We are halfway through January and I am having my start-of-year related
panic, where I feel an intense need to be far ahead in all my goals, so I’m
currently an overachiever. Also there have been two read-a-thons, so I’ve read
quite a bit.
Books
Ayoade on Ayoade is a satirical take on director interviews. Richard
Ayoade is a movie director. He doesn’t really like interviews, and often comes
across sort of perplexed by them. It’s also modelled on famous director
interviews. Ayoade basically interviews himself. He makes one Ayoade seem like
a brilliant, slightly insane, director, and the other Ayoade seem like a
fascinated and frustrated journalist. I don’t think you’ll like it unless you
really like Ayoade, and really enjoy his bizarre, off-kilter humour, but I
really love him, so I loved it. It’s also full of weird, and very involved
footnotes, and it’s amazing.
I decided, on a whim, that I would read The Lord of the Rings this year.

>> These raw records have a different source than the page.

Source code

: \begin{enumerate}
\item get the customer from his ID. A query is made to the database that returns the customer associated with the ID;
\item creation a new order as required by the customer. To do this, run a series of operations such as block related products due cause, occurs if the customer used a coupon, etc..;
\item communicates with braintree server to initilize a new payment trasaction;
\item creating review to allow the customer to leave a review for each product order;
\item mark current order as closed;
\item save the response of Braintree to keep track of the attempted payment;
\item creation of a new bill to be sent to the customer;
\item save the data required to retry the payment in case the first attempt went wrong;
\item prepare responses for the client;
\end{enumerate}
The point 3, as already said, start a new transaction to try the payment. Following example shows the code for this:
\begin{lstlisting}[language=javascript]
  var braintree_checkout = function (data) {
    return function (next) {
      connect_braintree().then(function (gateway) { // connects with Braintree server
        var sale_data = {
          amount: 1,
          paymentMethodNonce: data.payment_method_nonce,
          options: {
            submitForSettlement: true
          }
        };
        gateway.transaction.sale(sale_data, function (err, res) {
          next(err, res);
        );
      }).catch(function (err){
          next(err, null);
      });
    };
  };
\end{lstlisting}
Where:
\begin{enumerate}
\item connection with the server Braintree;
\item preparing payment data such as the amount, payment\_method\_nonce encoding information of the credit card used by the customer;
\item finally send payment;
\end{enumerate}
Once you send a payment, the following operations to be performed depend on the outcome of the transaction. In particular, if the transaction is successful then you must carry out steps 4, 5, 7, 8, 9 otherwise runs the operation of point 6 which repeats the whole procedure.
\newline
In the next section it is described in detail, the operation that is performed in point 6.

I have a six-part version. The Ring Sets Out is the first half of The
Fellowship of the Ring. It ends just as Frodo crosses the river and the
Ringwraiths are washed away. I’ve never finished the Lord of the Rings. I don’t
know why. I’ve always gotten to like, the end of Two Towers and gotten
distracted, because I’m a child. I’m hoping that if I spread it out a bit it’ll
be easier to reach the end. I’m making it sound like a chore, it’s not. I
really like it. It’s very beautiful, and I like reading a familiar story. I
like Frodo, and I like the Strider in the books, I feel like he’s more cheerful
than Aragorn in the movies. And he’s… more comfortable with who he is, I think,
which I enjoy. There are basically no women. In this first part the only woman
of interest is Goldberry, Tom Bombadil’s wife. I knew this going in, but it’s
so obvious when you’re aware of it. Dudes everywhere.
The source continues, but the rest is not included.